#### WORK REQUIRED
Take each line of the records below that contains the string "system" and copy it.

/---

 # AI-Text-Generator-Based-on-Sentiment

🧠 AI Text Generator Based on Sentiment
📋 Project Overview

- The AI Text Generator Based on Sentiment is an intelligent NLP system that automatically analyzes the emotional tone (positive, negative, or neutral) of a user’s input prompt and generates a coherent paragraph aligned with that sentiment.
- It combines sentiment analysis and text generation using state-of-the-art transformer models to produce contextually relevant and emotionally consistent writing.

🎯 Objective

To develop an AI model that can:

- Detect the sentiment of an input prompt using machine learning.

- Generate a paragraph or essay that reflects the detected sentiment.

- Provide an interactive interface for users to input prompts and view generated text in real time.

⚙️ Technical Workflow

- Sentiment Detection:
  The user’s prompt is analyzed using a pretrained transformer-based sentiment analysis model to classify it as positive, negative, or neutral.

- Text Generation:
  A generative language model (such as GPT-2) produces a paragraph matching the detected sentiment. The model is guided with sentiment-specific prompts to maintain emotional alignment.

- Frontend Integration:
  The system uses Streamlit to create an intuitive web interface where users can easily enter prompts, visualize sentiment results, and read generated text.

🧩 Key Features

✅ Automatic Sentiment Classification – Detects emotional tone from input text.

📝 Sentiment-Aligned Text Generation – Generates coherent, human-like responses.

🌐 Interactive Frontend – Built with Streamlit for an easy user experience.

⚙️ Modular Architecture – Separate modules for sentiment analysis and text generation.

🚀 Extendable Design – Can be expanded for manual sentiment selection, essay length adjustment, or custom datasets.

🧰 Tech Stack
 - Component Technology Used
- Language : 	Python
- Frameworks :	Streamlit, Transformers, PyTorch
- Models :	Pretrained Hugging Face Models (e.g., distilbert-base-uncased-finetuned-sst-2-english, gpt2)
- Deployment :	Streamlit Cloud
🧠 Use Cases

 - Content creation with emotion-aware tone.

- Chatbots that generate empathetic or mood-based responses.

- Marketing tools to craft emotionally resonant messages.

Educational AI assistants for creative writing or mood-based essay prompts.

\---

#### ANSWER TO THE EXERCISE
- The AI Text Generator Based on Sentiment is an intelligent NLP system that automatically analyzes the emotional tone (positive, negative, or neutral) of a user’s input prompt and generates a coherent paragraph aligned with that sentiment.
  The system uses Streamlit to create an intuitive web interface where users can easily enter prompts, visualize sentiment results, and read generated text.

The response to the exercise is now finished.